§ **Your task**
Only lines with the string "section" are wanted. Pull them out of the data.

§ **Provided material**

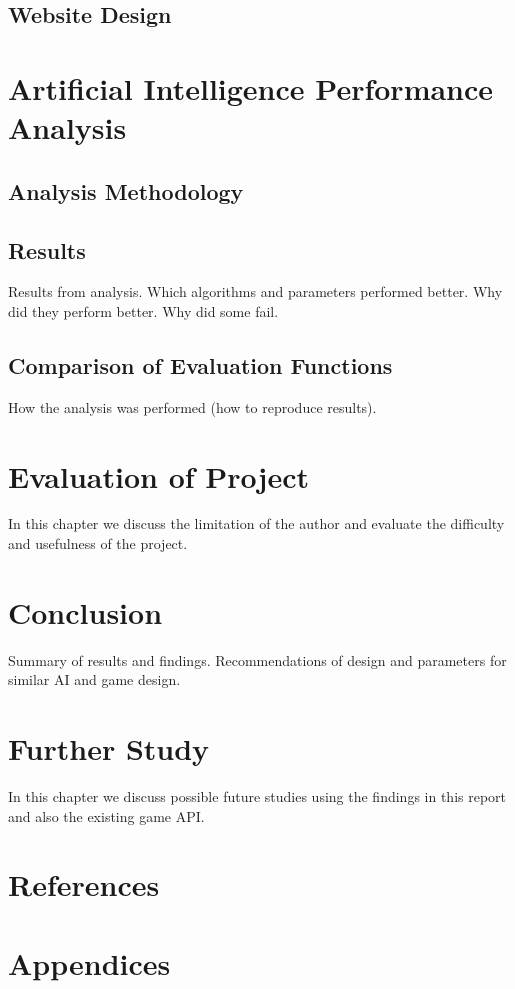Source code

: \documentclass{bhamthesis}
\theoremstyle{definition}
\begin{document}
\section{Website Design}\label{s:website}


\chapter{Artificial Intelligence Performance Analysis}
\section{Analysis Methodology}
\section{Results}
Results from analysis. \cite{Browne2012}
Which algorithms and parameters performed better.
Why did they perform better.
Why did some fail.
\section{Comparison of Evaluation Functions}
How the analysis was performed (how to reproduce results).


\chapter{Evaluation of Project}
In this chapter we discuss the limitation of the author and evaluate the difficulty and usefulness of the project.

\chapter{Conclusion}
Summary of results and findings. Recommendations of design and parameters for similar AI and game design.

\chapter{Further Study}
In this chapter we discuss possible future studies using the findings in this report and also the existing game API.



\backmatter
\chapter{References}
\printbibliography[heading=none]
%
%

\chapter{Appendices}
\end{document}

§ **Response area**
\section{Website Design}\label{s:website}
\section{Analysis Methodology}
\section{Results}
\section{Comparison of Evaluation Functions}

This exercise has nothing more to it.